Porting nRF Desktop to Xiao BLE Sense - RunTime problems

Hello folks,

I'm continuing a project that involves porting nRF Desktop (https://www.nordicsemi.com/Products/Reference-designs/nRF-Desktop) to the Xiao BLE Sense.

Previously, I had miniaturized the nRF Desktop code, and ran into deviceTree-based build problems which I resolved with the help of another post. (That post is here:  Porting nRF Desktop to Xiao BLE Sense) After some lateral development on other elements of my project I'm back to this.

As before, I'm working on Win 11, nRF52840 devKit porting to the Xiao BLE Sense, and using toolchain v2.5.0

The solution to my build problem was with the entropy model, and was fixed by the solution in the previous post.

With that modification, the code builds, flashes, and does some of what it's meant to do. But things get weird.

===== The problem =====

After building and uploading my code to Xiao, I lose the COM port connection for the serial monitor. After losing the COM port, the device correctly shows up on Bluetooth. Attempting to pair with the device fails, and after a few seconds, the computer throws an error about the "USB Device is Not Recognized."

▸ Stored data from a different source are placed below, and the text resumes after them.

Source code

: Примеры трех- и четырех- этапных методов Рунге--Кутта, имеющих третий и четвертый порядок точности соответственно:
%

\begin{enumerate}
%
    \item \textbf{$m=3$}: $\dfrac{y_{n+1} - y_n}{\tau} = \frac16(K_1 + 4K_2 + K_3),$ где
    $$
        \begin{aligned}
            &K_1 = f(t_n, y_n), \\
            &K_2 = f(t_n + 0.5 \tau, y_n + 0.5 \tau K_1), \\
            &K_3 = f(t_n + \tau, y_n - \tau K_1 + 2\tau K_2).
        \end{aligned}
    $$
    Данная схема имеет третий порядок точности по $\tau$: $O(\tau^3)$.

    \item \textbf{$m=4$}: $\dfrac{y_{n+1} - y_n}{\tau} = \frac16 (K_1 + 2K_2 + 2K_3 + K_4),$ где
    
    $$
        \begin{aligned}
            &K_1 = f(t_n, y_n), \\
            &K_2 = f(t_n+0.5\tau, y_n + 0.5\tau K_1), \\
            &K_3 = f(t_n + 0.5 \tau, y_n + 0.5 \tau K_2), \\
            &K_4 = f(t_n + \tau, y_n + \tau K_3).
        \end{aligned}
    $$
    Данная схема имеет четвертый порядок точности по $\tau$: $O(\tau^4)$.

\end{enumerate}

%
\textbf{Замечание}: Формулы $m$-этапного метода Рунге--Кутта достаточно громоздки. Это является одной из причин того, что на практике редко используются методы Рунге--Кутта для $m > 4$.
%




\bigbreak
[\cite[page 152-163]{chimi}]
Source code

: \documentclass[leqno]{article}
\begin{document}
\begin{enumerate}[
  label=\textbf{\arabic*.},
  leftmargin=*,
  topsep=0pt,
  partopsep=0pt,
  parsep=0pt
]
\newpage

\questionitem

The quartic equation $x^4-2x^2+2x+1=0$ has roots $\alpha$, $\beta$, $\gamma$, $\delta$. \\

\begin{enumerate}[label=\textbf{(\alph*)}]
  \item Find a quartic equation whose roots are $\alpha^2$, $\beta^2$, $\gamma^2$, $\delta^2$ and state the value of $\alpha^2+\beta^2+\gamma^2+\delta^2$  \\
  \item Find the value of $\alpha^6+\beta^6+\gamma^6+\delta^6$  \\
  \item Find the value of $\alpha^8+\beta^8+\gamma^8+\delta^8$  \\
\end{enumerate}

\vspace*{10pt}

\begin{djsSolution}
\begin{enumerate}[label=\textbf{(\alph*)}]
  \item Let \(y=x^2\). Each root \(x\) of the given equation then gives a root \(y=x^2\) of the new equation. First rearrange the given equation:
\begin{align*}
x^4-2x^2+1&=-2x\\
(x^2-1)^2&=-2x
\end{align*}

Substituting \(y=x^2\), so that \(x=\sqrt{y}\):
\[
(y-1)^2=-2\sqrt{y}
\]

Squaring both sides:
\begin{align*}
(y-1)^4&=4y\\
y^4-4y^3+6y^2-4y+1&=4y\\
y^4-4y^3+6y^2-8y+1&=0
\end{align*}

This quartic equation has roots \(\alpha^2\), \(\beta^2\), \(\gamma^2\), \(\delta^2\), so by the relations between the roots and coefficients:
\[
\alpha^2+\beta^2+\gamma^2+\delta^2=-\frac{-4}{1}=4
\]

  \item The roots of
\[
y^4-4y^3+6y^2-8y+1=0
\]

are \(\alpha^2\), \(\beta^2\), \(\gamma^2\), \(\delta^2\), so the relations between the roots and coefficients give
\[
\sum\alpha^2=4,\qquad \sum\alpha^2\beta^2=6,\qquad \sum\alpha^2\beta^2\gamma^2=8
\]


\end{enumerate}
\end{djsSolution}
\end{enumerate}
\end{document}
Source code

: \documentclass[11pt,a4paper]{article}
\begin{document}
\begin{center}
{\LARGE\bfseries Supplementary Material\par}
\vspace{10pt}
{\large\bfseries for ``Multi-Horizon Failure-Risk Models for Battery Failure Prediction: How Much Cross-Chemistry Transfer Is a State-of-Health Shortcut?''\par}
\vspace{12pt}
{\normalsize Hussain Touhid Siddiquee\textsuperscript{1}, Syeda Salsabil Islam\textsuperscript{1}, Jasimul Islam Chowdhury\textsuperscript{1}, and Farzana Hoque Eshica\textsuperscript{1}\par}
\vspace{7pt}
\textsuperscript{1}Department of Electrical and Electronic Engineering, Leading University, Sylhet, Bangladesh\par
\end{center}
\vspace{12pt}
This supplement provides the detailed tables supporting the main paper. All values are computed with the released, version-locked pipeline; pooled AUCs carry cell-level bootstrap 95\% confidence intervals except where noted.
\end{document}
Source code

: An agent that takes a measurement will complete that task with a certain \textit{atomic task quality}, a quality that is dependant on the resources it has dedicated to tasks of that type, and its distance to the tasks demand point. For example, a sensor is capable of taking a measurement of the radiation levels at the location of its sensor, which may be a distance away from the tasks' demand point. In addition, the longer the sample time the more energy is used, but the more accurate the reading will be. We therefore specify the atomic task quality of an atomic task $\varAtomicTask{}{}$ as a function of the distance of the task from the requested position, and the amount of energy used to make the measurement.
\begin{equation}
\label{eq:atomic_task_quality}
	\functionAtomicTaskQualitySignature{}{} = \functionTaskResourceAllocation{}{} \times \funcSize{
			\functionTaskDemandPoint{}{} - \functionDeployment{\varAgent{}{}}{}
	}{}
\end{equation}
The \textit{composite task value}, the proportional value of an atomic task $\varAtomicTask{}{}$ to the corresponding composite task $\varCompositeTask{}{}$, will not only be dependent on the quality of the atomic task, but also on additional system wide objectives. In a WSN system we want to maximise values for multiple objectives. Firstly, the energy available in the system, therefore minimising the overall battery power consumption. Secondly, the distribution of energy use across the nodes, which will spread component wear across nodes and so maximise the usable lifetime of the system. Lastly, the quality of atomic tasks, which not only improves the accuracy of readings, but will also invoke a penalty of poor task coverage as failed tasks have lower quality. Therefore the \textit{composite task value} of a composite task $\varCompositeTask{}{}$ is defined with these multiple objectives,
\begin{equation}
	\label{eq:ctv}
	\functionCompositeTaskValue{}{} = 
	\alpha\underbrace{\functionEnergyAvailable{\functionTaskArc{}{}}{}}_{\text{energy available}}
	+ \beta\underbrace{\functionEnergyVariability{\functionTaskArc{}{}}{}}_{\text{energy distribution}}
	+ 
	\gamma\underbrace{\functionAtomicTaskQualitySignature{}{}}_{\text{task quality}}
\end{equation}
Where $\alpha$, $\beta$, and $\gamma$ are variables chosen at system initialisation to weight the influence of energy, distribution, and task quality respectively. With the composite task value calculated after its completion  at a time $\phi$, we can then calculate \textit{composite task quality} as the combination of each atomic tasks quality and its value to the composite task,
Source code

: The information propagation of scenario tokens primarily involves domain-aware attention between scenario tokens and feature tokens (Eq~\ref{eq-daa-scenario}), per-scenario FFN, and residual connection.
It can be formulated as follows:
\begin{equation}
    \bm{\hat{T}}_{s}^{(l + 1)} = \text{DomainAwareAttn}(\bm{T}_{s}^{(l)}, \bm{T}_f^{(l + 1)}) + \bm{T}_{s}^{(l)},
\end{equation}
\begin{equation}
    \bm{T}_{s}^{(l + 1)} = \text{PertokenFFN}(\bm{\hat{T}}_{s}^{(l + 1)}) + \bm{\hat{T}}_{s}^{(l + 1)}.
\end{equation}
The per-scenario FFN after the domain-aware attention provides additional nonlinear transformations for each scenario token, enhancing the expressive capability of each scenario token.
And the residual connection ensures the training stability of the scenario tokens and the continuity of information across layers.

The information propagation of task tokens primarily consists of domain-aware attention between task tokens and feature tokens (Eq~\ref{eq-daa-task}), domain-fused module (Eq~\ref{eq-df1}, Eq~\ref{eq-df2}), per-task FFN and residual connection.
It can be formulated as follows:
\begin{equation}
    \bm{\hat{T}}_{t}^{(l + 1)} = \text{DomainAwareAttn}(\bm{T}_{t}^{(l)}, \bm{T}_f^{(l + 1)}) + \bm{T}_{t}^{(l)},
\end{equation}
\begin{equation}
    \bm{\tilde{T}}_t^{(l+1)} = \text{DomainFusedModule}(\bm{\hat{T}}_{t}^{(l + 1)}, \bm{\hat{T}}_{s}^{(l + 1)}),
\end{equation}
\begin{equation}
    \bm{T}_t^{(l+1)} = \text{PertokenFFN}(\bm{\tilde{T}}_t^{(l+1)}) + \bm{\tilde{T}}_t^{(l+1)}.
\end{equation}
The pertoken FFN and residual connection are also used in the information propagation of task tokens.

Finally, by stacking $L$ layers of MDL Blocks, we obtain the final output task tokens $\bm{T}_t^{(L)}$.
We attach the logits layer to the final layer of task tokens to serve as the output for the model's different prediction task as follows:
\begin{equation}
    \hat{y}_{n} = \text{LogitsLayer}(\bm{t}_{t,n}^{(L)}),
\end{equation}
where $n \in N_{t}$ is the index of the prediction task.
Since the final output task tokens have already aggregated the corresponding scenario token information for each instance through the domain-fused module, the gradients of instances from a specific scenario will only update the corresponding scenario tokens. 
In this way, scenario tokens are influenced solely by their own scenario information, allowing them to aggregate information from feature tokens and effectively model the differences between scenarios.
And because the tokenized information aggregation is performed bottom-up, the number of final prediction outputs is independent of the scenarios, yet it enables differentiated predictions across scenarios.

Using printk statements to figure out how far into the code I'm getting, I observe that I enter "main", get past "app_event_manager_init" and get TO "module_set_state(MODULE_STATE_READY)", but the console fails before any events are triggered, and so I lose the ability to debug on Xiao.

===== The Question =====

I'd love to be able to debug, what can I do to keep the console up and running?

Do you (Nordic Engineers) have ideas about what might be causing this?

Alternatively, if this system is too much of a black box, does it seem like the only way forward is to purchase a JLink system and use that as an active debugger on this hardware?

I'll keep experimenting over the next few days, but having a hardware-specific fault that kills my logging is a tough place to be.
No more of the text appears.